SERIGNE MOR MBAYE (PSYCHOLOGUE) :
‘La plupart des dossiers d'enquête policière d'abus sexuels sont pauvres’
Pour une bonne prise en compte de la question de l'enfant victime d'abus sexuel ou de maltraitance, il est nécessaire de mener des actions de prévention pour garantir leur accompagnement psychosocial et de développer une approche préventive centrée sur lui, à travers un mécanisme d'échange, de formation, d'information et de sensibilisation. Le psychologue Serigne Mor Mbaye qui soutient cette position, estime que cela aidera les populations et autres partenaires sociaux à mieux protéger les enfants, à assurer l'orientation et le conseil aux familles de victimes et obtenir une meilleure connaissance du phénomène de l'exploitation sexuelle des enfants. Le directeur du Centre de guidance infantile et familiale (Cegid) est d'avis que la plupart des dossiers d'enquête policière sur les cas d'abus sexuels sont pauvres aussi bien dans le fond que dans la forme. Le psychologue s’en explique : les policiers enquêteurs ne savent pas, le plus souvent, poser les questions qu'il faut pour obtenir la bonne réponse, par conséquent la bonne information d'un enfant victime de cette atrocité. ‘Il semble que le pouvoir judiciaire n'ait pas été formé à prendre en charge certains types de violence’, se désole ce militant des droits de l'enfant.

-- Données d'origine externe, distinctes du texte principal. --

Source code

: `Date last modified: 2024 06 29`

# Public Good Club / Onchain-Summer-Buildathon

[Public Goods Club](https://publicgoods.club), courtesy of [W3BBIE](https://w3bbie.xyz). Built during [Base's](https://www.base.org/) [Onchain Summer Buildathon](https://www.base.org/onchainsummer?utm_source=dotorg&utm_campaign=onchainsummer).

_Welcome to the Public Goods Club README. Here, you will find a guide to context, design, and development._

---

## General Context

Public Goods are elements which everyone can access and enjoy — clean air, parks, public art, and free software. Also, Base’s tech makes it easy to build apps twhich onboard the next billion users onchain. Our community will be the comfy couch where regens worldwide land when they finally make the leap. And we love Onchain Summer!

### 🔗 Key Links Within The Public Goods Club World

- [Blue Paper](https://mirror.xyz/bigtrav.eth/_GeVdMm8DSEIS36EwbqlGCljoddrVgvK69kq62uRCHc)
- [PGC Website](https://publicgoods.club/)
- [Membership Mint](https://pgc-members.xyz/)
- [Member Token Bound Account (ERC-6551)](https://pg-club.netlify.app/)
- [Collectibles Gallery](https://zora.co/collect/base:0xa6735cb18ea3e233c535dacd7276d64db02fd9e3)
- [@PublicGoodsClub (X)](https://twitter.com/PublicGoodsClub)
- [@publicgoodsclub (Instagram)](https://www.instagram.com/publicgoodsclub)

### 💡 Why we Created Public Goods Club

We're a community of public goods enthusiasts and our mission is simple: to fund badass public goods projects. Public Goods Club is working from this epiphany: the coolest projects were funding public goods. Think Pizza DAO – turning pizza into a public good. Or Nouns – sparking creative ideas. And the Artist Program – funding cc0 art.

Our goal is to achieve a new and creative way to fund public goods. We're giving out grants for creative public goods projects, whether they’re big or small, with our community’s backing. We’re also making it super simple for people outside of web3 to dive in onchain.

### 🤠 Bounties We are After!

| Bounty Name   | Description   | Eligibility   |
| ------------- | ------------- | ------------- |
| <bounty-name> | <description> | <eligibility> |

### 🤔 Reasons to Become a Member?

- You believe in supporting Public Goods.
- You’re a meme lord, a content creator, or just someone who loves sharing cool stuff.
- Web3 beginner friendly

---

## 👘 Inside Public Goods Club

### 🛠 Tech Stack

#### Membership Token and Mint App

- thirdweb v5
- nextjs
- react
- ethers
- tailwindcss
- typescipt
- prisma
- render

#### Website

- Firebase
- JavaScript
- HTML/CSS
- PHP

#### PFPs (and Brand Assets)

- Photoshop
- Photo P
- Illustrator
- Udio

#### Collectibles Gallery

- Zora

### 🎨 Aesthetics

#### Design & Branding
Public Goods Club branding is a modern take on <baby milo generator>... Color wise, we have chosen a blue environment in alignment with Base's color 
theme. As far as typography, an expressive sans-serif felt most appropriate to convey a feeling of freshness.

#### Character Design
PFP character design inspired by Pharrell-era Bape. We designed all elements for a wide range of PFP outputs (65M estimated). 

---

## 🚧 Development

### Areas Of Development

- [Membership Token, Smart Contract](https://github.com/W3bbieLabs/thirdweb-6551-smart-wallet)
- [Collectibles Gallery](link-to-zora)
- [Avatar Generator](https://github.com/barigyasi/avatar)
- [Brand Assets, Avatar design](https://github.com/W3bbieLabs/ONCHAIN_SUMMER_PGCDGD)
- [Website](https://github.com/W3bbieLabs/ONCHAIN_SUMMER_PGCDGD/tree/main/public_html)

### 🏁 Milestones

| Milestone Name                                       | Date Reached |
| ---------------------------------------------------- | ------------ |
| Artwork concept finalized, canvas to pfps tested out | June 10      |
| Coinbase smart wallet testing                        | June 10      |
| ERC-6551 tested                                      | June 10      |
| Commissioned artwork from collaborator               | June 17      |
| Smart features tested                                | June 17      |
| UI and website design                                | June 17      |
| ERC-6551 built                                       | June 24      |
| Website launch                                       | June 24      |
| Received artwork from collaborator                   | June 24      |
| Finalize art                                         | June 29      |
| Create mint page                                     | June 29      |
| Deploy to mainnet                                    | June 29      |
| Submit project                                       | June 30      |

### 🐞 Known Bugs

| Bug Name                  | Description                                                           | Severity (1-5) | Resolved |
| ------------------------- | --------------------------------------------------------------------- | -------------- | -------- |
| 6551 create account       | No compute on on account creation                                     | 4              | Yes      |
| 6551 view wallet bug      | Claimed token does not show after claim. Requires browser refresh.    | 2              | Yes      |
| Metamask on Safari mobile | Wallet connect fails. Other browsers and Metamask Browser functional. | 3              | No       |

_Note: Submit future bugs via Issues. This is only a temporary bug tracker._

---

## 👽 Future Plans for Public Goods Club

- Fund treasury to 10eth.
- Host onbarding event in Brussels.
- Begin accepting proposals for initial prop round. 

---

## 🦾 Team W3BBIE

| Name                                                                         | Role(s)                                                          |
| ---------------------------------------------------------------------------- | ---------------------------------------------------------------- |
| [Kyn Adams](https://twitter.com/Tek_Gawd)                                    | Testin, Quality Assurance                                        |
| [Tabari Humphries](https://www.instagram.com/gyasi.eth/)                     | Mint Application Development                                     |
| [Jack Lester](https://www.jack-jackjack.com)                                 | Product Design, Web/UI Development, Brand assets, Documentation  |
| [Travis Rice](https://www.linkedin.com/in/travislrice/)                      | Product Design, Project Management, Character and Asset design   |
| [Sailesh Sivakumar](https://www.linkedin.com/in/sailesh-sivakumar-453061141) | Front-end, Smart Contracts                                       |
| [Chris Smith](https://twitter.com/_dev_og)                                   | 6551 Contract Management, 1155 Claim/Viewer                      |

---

Le Dr Mbaye s’étonne même de voir un médecin délivrer un certificat médical collectif lors du procès en pédophilie contre le marabout Wilane à Diourbel. De la même manière, il a été outré par la décision du tribunal régional de faire défiler à la barre les victimes dont les parents n'ont pas osé se présenter à l’audience pour ne pas être reconnus comme étant la mère ou le père d'une fille violée. Pour toutes ces raisons, le directeur du Cegid souhaite que tous les acteurs soient au courant des abus sexuels. A ce niveau d'ailleurs, Serigne Mor Mbaye estime qu'il est grave qu'il ne soit disponible au Sénégal assez de données ou analyses sur la question.